Max Schrems launched the case following revelations two years ago by former National Security Agency contractor Edward Snowden about the NSA’s surveillance programs.
Schrems complained to the data protection commissioner in Ireland, where Facebook has its European headquarters, that U.S. law doesn’t offer sufficient protection against surveillance of data transferred by the social media company to servers in the United States.
Irish authorities initially rejected his complaint, pointing to a 2000 decision by the EU’s executive Commission that, under the so-called “safe harbor” agreement, the U.S. ensures adequate data protection.
The agreement has allowed for the free transfer of information by companies from the EU to U.S. It has been seen as a boost to trade since, absent such a deal, swift and smooth data exchange over the Internet would be much more difficult.
Without “safe harbor,” personal data transfers are forbidden, or only allowed via costlier and more time-consuming means, under EU laws that prohibit data-sharing with countries deemed to have lower privacy standards, of which the United States is one.
On Tuesday, the European Court of Justice ruled the decision by the Commission invalid. It said that the “safe harbor” deal enables interference by U.S. authorities with fundamental rights and contains no reference either to U.S. rules to limit any such interference or to effective legal protection against it.
The court said the effect of the ruling is that the Irish data commissioner will now be required to examine Schrems’ complaint “with all due diligence.”

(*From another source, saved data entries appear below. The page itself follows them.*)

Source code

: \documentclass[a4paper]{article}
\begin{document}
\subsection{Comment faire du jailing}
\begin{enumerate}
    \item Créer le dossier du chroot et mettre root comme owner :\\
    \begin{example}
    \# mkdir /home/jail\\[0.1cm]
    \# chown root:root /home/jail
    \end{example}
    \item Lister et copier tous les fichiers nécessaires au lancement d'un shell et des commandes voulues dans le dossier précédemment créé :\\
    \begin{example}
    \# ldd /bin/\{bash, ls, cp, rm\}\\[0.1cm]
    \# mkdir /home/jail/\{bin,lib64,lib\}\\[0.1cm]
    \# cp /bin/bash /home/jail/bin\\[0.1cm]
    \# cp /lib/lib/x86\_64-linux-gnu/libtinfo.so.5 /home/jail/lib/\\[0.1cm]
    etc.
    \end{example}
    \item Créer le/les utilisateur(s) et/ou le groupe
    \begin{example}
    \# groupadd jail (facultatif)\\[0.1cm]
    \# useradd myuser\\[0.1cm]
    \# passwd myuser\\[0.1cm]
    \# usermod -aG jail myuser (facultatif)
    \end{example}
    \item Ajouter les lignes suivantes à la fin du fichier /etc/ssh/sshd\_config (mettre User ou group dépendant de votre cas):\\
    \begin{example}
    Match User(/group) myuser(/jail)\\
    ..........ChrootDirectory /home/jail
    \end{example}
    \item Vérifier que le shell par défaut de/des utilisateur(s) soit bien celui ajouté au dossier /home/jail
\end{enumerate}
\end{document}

Once it has concluded its investigation, the authority must “decide whether … transfer of the data of Facebook’s European subscribers to the United States should be suspended on the ground that that country does not afford an adequate level of protection of personal data,” the court said in a summary of its ruling.
Facebook said it couldn’t immediately comment.
Schrems said he hoped the ruling will be a milestone for online privacy.
“This decision is a major blow for U.S. global surveillance that heavily relies on private partners,” Schrems said in a statement. “The judgement makes it clear that U.S. businesses cannot simply aid U.S. espionage efforts in violation of European fundamental rights.”
However, he noted that the ruling doesn’t bar data transfers from the EU to the U.S., but rather allows national data protection authorities to review individual transfers.
“Despite some alarmist comments I don’t think that we will see mayor disruptions in practice,” Schrems said.
But Richard Cumbley, global head of technology, media and telecommunications at law firm Linklaters, disagreed.
“This is extremely bad news for EU-U.S. trade,” he said. “Without ‘safe harbor,’ [businesses] will be scrambling to put replacement measures in place.”